(Source data Opens)

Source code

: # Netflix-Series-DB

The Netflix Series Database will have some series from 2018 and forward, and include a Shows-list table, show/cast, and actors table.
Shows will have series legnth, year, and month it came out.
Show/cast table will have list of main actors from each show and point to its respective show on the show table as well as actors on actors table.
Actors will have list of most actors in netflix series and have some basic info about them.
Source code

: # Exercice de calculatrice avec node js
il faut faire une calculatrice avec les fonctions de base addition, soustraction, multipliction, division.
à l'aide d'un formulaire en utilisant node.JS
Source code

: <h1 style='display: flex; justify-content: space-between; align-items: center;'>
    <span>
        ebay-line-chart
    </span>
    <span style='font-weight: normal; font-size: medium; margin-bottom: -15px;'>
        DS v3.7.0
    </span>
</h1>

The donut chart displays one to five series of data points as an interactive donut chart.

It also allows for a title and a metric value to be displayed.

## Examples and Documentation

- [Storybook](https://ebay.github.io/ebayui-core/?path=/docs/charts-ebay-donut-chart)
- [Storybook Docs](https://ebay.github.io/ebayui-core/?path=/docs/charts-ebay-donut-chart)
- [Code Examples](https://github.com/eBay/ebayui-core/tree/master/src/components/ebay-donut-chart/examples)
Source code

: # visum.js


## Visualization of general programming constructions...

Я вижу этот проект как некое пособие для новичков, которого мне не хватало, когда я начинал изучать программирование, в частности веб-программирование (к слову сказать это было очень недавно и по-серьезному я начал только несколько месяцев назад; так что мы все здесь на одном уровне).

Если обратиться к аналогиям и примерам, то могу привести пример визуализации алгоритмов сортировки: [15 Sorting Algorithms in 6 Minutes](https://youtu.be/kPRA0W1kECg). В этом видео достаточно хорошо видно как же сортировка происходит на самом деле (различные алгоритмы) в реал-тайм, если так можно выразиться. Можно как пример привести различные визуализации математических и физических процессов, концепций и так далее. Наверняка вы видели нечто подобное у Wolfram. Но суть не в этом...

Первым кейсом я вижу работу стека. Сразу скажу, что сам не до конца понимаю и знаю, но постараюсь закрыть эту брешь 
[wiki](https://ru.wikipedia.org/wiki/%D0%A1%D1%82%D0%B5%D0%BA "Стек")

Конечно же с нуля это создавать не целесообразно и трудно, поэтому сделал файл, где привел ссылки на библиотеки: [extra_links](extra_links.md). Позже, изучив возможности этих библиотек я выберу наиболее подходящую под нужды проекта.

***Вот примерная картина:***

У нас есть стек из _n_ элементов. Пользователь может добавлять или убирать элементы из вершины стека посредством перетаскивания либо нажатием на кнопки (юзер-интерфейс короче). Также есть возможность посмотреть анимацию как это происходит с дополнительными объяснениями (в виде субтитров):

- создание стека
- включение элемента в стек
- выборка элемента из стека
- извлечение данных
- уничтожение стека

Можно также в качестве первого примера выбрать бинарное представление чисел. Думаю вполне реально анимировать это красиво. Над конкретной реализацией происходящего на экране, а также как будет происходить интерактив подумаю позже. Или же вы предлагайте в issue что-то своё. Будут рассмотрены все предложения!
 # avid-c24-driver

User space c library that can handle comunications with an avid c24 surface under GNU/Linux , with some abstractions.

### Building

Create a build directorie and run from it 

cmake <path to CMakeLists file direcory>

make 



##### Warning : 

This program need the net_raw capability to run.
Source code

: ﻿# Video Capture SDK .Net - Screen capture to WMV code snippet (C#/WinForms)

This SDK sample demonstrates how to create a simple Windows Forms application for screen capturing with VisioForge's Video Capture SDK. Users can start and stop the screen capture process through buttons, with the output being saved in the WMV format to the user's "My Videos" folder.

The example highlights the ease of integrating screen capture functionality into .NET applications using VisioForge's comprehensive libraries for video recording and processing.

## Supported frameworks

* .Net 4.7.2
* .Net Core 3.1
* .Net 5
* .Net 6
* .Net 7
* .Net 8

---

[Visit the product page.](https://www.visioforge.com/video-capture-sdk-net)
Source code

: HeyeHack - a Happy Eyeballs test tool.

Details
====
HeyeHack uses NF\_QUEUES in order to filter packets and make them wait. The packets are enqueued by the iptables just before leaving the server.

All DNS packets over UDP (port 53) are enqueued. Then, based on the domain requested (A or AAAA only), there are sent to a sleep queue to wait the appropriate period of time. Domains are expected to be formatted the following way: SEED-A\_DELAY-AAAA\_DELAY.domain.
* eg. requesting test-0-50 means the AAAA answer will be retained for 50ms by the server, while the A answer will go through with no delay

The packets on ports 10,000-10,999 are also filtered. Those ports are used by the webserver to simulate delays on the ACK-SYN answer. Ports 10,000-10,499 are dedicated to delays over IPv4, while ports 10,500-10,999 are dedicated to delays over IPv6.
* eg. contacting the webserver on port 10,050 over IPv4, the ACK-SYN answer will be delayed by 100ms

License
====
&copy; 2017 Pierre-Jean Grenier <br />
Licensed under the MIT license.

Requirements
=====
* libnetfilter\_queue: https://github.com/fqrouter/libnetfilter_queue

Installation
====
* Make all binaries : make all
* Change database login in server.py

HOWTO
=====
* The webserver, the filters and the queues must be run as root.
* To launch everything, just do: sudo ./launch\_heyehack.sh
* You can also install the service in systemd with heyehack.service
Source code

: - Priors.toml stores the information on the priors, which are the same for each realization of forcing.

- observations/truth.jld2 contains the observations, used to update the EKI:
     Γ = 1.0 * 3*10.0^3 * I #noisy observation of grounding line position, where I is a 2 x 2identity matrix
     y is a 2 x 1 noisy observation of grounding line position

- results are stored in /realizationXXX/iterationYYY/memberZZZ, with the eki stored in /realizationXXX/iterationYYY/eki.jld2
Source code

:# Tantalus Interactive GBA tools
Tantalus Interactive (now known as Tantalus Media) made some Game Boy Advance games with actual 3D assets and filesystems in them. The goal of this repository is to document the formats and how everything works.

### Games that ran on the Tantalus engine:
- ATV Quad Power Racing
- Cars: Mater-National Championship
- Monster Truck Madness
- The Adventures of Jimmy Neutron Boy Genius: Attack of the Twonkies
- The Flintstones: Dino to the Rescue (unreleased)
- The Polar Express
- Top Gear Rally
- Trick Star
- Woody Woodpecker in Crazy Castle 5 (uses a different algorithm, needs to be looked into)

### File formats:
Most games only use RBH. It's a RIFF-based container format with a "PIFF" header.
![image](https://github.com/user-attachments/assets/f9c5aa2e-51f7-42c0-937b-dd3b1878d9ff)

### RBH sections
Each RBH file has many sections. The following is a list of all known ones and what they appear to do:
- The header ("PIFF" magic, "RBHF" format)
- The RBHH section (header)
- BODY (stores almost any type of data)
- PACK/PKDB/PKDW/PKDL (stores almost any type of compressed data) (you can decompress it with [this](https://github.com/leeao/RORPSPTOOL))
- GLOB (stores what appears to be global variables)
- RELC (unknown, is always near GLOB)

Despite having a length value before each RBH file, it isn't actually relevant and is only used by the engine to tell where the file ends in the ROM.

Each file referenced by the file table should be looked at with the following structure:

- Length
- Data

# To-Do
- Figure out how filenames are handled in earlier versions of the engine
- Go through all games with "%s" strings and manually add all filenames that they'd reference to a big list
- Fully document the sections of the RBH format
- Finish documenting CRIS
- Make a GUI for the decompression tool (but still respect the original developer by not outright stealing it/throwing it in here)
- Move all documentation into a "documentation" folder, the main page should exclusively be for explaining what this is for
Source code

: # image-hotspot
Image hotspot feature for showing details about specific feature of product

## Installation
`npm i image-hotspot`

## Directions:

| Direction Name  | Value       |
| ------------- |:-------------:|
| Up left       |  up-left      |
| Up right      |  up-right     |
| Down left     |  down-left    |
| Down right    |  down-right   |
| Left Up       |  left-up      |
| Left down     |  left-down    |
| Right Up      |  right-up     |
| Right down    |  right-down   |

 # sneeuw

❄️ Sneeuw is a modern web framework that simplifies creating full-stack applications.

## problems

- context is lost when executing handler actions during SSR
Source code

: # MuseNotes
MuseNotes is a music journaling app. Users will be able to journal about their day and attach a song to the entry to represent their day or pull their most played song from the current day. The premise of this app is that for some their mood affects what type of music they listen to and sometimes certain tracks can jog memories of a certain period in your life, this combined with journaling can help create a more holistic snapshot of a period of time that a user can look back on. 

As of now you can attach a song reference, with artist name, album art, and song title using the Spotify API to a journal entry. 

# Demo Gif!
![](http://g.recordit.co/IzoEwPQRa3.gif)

(Source data Closes)

_Exercise prompt_. Count how many lines in the entries hold "over" and reply with that number alone.

_Solution_. 3